大綱6の「いきいきとだれもが学べる心豊かなまちづくり」について

 次に、大綱6の「いきいきとだれもが学べる心豊かなまちづくり」について、申し上げます。
 教育施策については、平成23年度から新たにスタートする「いきいきとだれもが夢に向かって輝く越谷教育プラン−越谷市教育振興基本計画−」に基づき、基本理念である生涯学習社会の実現を目指し、総合的かつ計画的に推進できるよう教育委員会と連携してまいります。
 学校教育については、特別な配慮を必要とする児童生徒一人ひとりの教育的ニーズに応じて適切な指導を行うため、特別支援教育支援員の増員と効果的な配置に努めるとともに、専門家を学校に派遣することにより、一層きめ細やかな指導の充実を支援してまいります。
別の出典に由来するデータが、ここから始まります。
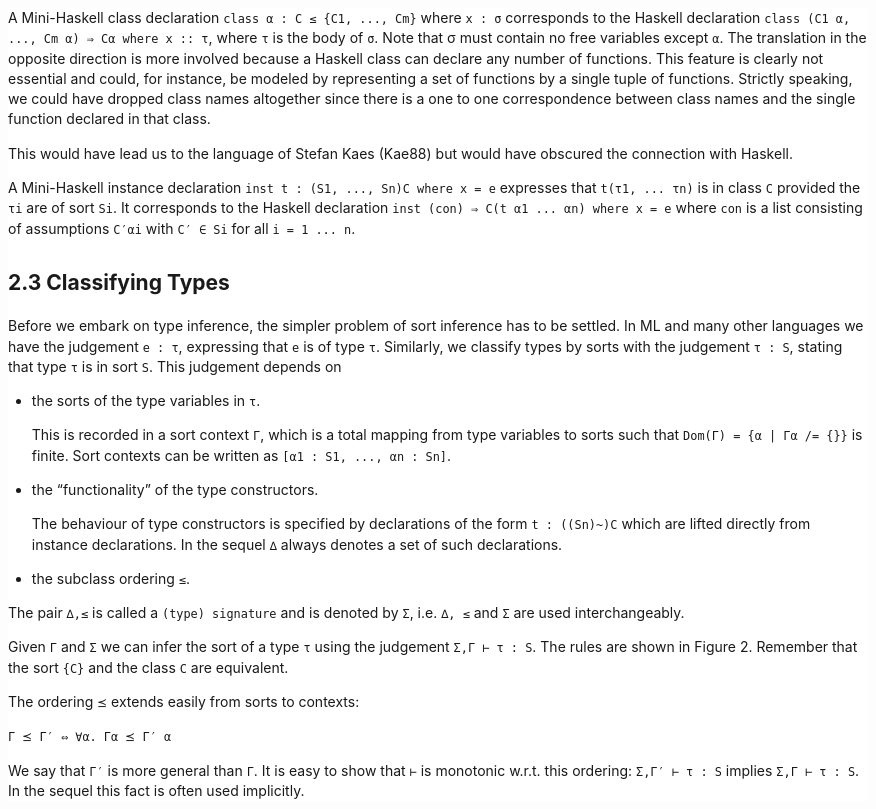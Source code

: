   A Mini-Haskell class declaration `class α : C ≤ {C1, ..., Cm}` where `x : σ` corresponds to the Haskell declaration `class (C1 α, ..., Cm α) ⇒ Cα where x :: τ`, where `τ` is the body of `σ`.
  Note that σ must contain no free variables except `α`.
  The translation in the opposite direction is more involved because a Haskell class can declare any number of functions.
  This feature is clearly not essential and could, for instance, be modeled by representing a set of functions by a single tuple of functions.
  Strictly speaking, we could have dropped class names altogether since there is a one to one correspondence between class names and the single function declared in that class. 

  

  This would have lead us to the language of Stefan Kaes (Kae88) but would have obscured the connection with Haskell.

  A Mini-Haskell instance declaration `inst t : (S1, ..., Sn)C where x = e` expresses that `t(τ1, ... τn)` is in class `C` provided the `τi` are of sort `Si`.
  It corresponds to the Haskell declaration `inst (con) ⇒ C(t α1 ... αn) where x = e` where `con` is a list consisting of assumptions `C′αi` with `C′ ∈ Si` for all `i = 1 ... n`.

## 2.3 Classifying Types

  Before we embark on type inference, the simpler problem of sort inference has to be settled.
  In ML and many other languages we have the judgement `e : τ`, expressing that `e` is of type `τ`.
  Similarly, we classify types by sorts with the judgement `τ : S`, stating that type `τ` is in sort `S`.
  This judgement depends on

  - the sorts of the type variables in `τ`.

      This is recorded in a sort context `Γ`, which is a total mapping from type variables to sorts such that `Dom(Γ) = {α | Γα /= {}}` is finite.
      Sort contexts can be written as `[α1 : S1, ..., αn : Sn]`.

  - the “functionality” of the type constructors.
  
      The behaviour of type constructors is specified by declarations of the form `t : ((Sn)~)C` which are lifted directly from instance declarations.
      In the sequel `∆` always denotes a set of such declarations.

  - the subclass ordering `≤`.


  The pair `∆,≤` is called a `(type) signature` and is denoted by `Σ`, i.e. `∆, ≤` and `Σ` are used interchangeably.

  Given `Γ` and `Σ` we can infer the sort of a type `τ` using the judgement `Σ,Γ ⊢ τ : S`.
  The rules are shown in Figure 2.
  Remember that the sort `{C}` and the class `C` are equivalent.

  The ordering `⪯` extends easily from sorts to contexts:

    Γ ⪯ Γ′ ⇔ ∀α. Γα ⪯ Γ′ α

  We say that `Γ′` is more general than `Γ`.
  It is easy to show that `⊢` is monotonic w.r.t. this ordering: `Σ,Γ′ ⊢ τ : S` implies `Σ,Γ ⊢ τ : S`.
  In the sequel this fact is often used implicitly.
また、将来にわたり持続可能な社会を築くため、環境行政と学校教育が連携し、次代を担う子どもたちに体験活動を重視した環境教育を推進してまいります。
 学校施設の耐震化については、越谷市学校施設耐震化計画に基づき、これまで平成27年度を完了目標として取り組んでまいりましたが、計画を3年早め、平成24年度完了を目指し、事業の進捗をはかってまいります。平成23年度は、国の平成22年度第1次補正予算などを活用した繰越事業として、延べ 25校43棟の校舎および屋内運動場の耐震補強工事を実施するとともに、耐震補強設計については、11校18棟を行うことにより、全て完了してまいります。
 生涯学習施設の整備については、市民の学習ニーズに対応した豊かな読書活動を支援するため、越谷駅東口再開発ビル内の(仮称)市民活動支援センター内に設置する(仮称)中央図書室の開室に向け、準備を進めてまいります。

後文

 以上、大綱に沿って申し上げましたが、現下の厳しい財政状況の中、これらの施策を着実に推進していくため、より一層、効率的かつ効果的な行財政運営に努めるとともに、第4次越谷市総合振興計画前期基本計画の適正な進行管理を行ってまいります。
 私は、市長就任以来、「安心度埼玉No.1の越谷」と「市民が誇れる越谷」をまちづくりの基本理念としてまいりました。この理念を第4次越谷市総合振興計画に反映させ、将来にわたり、市民の皆さまが安全に、そして安心していきいきと生活することができ、住みやすく、住み続けたいと実感できるまちづくりを目指し、市民の皆さまの声をさらに重視するとともに、「行政は市民のため」という認識を全職員と共有し、一丸となって全力で取り組む所存でございます。
 議員の皆さま、市民の皆さまには、限りないご助言とご指導、そしてご協力を重ねてお願い申し上げます。